For the twenty patients analyzed so far, the number of channels was reduced, on average, from 21 to 8.35. Compared to the original 21-channel seizure detectors, the reduced channel detectors had a 12 percent increase in latency (0.9 seconds), with an 11 percent decrease in false alarms and 12 percent increase in misses, on average (results pooled across all patients). Eventually, using the full multi-scale implementation of H-RFE, it may be possible, as a result of narrowing the search space through the use of multiple scales (such as groups of channels), to eliminate superfluous features from the remaining channels within a practical amount of time. Though the concept of hierarchical feature selection has already been recently proposed, this method of bundling features–not based on statistical correlations, which are vulnerable to random variation when analyzing small datasets, but on a priori knowledge–may be particularly suited to problems in which the data lends itself to hierarchical organization.

Acknowledgements

I gratefully acknowledge many helpful discussions with Dorothy Curtis, Martin Glassman, Prof. John Guttag, Daniel Leeds, Eugene Shih, Ali Shoeb, and Zeeshan Syed.

Research Support

This research is supported by CIMIT, the Center for the Integration of Medicine and Innovative Technology.

References:

[1] Ali H. Shoeb. Patient-specific seizure onset detection.  Master’s thesis, Massachusetts Institute of Technology, 2003.

[2] I. Guyon, J. Weston, S. Barnhill, & V. Vapnik.  Gene selection for cancer classification using support vector machines. Machine Learning, 46, 389–422, 2002.

[3] C. Furlanello, M. Serafini, S. Merler, & G. Jurman. Entropy-Based Gene Ranking without Selection Bias for the Predictive Classification of Microarray Data. BMC Bioinformatics, 54, 2003.

[4] C. Furlanello, M. Serafini, S. Merler, & G. Jurman.  An accelerated procedure for recursive feature ranking on microarray data. Neural Networks, 16, 641–648, 2003.
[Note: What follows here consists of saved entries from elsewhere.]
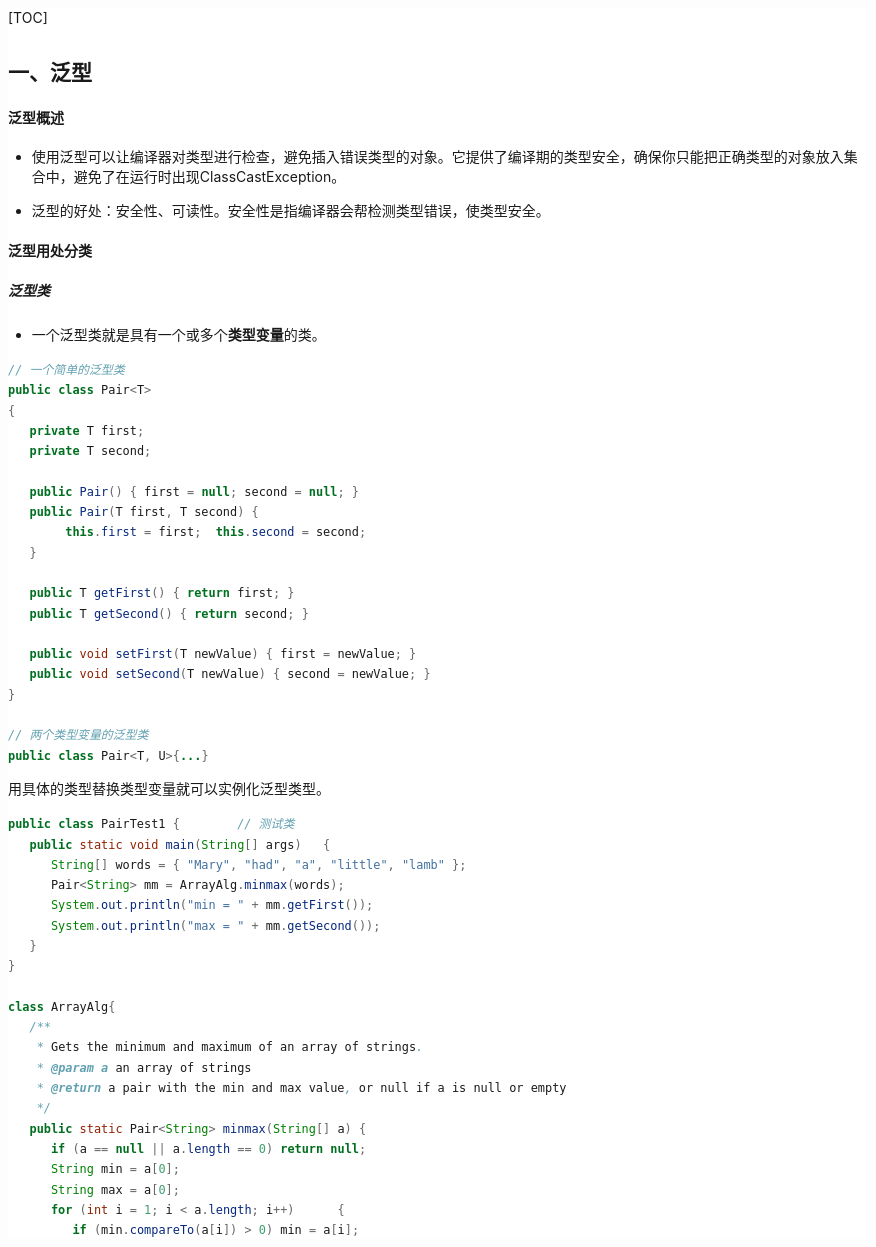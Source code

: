 [TOC]



## 一、泛型

#### 泛型概述

- 使用泛型可以让编译器对类型进行检查，避免插入错误类型的对象。它提供了编译期的类型安全，确保你只能把正确类型的对象放入集合中，避免了在运行时出现ClassCastException。

- 泛型的好处：安全性、可读性。安全性是指编译器会帮检测类型错误，使类型安全。

  
  
    

#### 泛型用处分类

##### 泛型类

- 一个泛型类就是具有一个或多个**类型变量**的类。

```java
// 一个简单的泛型类
public class Pair<T> 
{
   private T first;
   private T second;

   public Pair() { first = null; second = null; }
   public Pair(T first, T second) { 
        this.first = first;  this.second = second; 
   }

   public T getFirst() { return first; }
   public T getSecond() { return second; }

   public void setFirst(T newValue) { first = newValue; }
   public void setSecond(T newValue) { second = newValue; }
}

// 两个类型变量的泛型类
public class Pair<T, U>{...}
```

用具体的类型替换类型变量就可以实例化泛型类型。

```java
public class PairTest1 {        // 测试类
   public static void main(String[] args)   {
      String[] words = { "Mary", "had", "a", "little", "lamb" };
      Pair<String> mm = ArrayAlg.minmax(words);
      System.out.println("min = " + mm.getFirst());
      System.out.println("max = " + mm.getSecond());
   }
}

class ArrayAlg{
   /**
    * Gets the minimum and maximum of an array of strings.
    * @param a an array of strings
    * @return a pair with the min and max value, or null if a is null or empty
    */
   public static Pair<String> minmax(String[] a) {
      if (a == null || a.length == 0) return null;
      String min = a[0];
      String max = a[0];
      for (int i = 1; i < a.length; i++)      {
         if (min.compareTo(a[i]) > 0) min = a[i];
```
 [5] T.N. Lal, M. Schroder, T. Hinterberger, J. Weston, M. Bogdan, N. Birbaumer, & B. Scholkopf.  Support vector channel selection in BCI. IEEE Transactions on Biomedical Engineering, 51, 1003–1010, 2004.

[6] A.K. Jain, R.P.W. Duin, & J. Mao. Statistical pattern recognition: A review. IEEE Transactions on Pattern Analysis and Machine Intelligence, 22, 4–37, 2000.

[7] G. V. Dijck., M. M. V. Hulle, & M. Wevers. Hierarchical feature subset selection for features computed from the continuous wavelet transform. Proc. 2005 IEEE Workshop on Machine Learning for Signal Processing. Mystic, Connecticut, USA, 2005. In press.